To my surprise, he went for 2nd helping of rice (like when he was well) so that he could eat more beef. He liked it even though he was unwell. Unfortunately, there was not enough beef. Sigh! I should have gone as planned to prepare double portion. 🙁
Michelle A Tanis says
I am giving this 5 stars because I am certain this recipe will be amazing this time I make it as I will not be adding the amount of cornstarch I did this time. Do NOT mix up tsp with Tbsp like I did. I so tried to fix it, but I could not. I had so much sauce because I kept adding stuff to try to repair it. I thought Nagi had missed it on this one, but, alas, it was I who was wrong here. Thanks for all you do, Nagi!
Gem says
After waitressing in *the best Asian restaurant in Newcastle,* I confidently confirm this is either on par or dare I say it, better!
Vanessa says
Hi there Nagi
An un-traditional Easter dinner however the most delicious and highly rated by all this evening..

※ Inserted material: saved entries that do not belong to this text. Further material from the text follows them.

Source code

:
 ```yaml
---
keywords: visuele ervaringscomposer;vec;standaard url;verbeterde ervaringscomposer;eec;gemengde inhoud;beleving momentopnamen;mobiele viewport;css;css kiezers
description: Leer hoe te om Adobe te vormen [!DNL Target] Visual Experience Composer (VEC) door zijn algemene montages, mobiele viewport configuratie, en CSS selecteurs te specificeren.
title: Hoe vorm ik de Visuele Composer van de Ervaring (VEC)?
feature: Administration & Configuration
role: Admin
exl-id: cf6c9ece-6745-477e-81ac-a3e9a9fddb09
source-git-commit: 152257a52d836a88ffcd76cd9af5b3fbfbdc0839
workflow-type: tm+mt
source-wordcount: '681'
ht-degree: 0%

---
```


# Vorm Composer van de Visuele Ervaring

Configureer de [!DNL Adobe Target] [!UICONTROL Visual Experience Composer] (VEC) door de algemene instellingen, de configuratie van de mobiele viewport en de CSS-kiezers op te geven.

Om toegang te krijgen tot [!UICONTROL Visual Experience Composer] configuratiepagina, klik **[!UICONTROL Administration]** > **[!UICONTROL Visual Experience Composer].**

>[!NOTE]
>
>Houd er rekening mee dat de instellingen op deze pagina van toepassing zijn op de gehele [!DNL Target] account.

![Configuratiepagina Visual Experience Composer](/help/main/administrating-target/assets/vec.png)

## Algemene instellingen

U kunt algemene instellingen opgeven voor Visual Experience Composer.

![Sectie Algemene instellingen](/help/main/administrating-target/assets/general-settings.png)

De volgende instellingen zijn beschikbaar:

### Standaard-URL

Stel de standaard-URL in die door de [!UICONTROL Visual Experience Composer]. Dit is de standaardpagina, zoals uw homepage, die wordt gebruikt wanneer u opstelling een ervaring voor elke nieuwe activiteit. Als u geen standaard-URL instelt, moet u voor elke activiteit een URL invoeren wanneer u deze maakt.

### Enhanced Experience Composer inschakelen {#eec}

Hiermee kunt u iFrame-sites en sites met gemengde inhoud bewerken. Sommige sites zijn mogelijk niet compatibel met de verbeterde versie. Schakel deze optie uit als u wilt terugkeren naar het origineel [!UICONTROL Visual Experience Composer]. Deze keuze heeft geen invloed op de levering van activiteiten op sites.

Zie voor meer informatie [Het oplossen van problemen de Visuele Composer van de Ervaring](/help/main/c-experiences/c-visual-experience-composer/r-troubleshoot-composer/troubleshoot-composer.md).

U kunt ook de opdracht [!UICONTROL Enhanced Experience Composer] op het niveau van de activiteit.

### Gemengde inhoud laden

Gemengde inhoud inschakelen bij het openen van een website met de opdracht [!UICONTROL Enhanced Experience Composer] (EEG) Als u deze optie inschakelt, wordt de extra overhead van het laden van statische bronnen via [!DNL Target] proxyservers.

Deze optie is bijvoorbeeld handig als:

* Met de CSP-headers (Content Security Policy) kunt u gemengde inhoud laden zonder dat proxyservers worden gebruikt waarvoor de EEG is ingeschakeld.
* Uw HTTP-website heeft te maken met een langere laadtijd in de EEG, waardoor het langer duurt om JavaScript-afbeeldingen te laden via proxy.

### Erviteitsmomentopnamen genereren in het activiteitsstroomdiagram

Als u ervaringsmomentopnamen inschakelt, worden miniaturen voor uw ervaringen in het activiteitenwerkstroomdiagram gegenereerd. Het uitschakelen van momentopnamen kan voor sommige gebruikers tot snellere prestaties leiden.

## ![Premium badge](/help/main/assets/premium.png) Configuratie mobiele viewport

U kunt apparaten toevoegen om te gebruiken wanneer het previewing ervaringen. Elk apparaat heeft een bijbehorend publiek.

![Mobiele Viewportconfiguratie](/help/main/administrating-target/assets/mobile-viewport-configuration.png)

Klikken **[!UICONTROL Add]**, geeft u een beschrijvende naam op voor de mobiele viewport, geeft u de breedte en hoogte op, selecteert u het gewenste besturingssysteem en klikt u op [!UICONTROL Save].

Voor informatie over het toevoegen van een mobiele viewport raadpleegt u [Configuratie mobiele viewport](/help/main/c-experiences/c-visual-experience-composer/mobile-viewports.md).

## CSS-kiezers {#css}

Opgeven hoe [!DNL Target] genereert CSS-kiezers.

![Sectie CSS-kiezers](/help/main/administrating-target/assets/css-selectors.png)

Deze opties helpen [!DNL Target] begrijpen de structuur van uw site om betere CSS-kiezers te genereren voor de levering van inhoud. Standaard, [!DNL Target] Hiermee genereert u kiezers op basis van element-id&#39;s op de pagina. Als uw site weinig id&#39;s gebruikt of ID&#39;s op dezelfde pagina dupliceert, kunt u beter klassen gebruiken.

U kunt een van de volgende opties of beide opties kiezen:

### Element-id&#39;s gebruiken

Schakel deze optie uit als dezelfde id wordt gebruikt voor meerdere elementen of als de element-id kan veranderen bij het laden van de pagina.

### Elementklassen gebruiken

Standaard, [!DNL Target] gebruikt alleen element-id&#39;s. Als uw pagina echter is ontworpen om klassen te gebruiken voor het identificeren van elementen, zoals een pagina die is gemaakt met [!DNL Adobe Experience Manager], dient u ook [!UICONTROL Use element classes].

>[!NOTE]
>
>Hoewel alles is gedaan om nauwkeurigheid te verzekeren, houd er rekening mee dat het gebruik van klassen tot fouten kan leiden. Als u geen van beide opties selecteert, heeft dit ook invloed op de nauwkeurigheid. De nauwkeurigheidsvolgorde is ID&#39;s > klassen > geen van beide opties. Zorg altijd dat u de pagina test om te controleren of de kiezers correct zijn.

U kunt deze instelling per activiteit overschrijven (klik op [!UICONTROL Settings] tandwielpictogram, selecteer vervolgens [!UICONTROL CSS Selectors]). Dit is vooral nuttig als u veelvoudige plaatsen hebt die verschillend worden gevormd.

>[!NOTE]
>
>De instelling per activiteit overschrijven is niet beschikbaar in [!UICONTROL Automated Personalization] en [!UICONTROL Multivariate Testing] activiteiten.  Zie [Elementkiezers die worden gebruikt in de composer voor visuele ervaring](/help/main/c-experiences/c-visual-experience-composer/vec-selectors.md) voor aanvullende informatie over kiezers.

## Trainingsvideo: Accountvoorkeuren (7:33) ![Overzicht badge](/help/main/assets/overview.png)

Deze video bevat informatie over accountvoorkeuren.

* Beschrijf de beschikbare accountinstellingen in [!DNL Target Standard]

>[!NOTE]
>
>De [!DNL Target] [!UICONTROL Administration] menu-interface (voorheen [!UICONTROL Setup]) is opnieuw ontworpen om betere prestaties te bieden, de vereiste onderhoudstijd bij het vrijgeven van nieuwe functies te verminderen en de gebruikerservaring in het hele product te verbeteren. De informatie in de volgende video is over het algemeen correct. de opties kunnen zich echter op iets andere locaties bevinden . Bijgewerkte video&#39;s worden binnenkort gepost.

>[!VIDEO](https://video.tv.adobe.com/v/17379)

We have enjoyed this before but wanted to say a big OMG
Recipe is a 10/10, I appreciate the pre-prep and a short time just bringing it all together. Forever thankful for all of your recipes, and your book is incredible – Congratulations.
William Hamilton says
We loved this recipe. In our part of the world (western Canada) Mongolian Beef has a good amount of kick to it. My wife disagrees with me, but I think I will add some red pepper flakes to it (I won’t tell her beforehand). Either way, it is great. Paired it with a bean sprout, onion, carrot, cabbage stir fry – yum
Jason says
Made this recipe twice (obsessed). Used rib eye the first time and hanger steak the second time. Extremely flavorful. Will be making this again and again.
Lauren Hizzett says
Hi Nagi, I’m from the UK (South Wales) and just had to leave a comment because all of your recipes turn out absolutely fabulous for me, love your buffalo chicken wings recipe (which I pass on to others….sometimes as my own 🙈 soz not soz 🤣) and the burrito recipe, but I adore this crispy beef one the most! (I used rice wine instead of Chinese cooking wine but it worked imo) You’re my ‘go to’ for all around the world recipes (and I like to think myself as a well accomplished cook!) Thank you so much for making your recipes available online for free….you’re brilliant!
Mark Forde says
Hi Nagi. I have been cooking your recipes for years and I’ve only realised an Australian tbsp is 20 ml and not 15 as it is in Ireland. Am I correct here. Our tsp is 5, tbs 15 and a cup is 250 mils. Is I yours 5 for teaspoon, 20 tablespoon and 250 mil for a cup. Or if you have a post to measurements, could you direct me to it.
Much appreciated
Mark Forde says
I found the answer in your lockdown Q&A. 15 mils are you specify otherwise.
Dee says
Doubled the recipe and used beef strips. Velveted them in bicarb for 30 mins prior. Fried in a small saucepan (15cm diameter) in about 2cm of oil in 5 batches. Took about 2 mins each batch (flipped halfway) and had the sauce ready in a frypan with spring onion chopped ready in the side. So delicious!
Courtney says
This was absolutely delicious!!! We were out of brown sugar so had to use honey, but it was still amazing. Looking forward to trying as written soon. Thank you for sharing!!
Alishia says
Bloody ripper this is by far a stand out! Thanks Nagi
Kim McAlister says
Oh my Lordy Lordy Lord!
So amazing!
Everyone agreed this was far better than any honey chicken we have ever ordered from a Chinese shop.
Thanks for another fantastic recipe.
Ramona W. says
OMG – Dozer was a puppy back when you posted this. Oh and the recipe was delicious too! lol.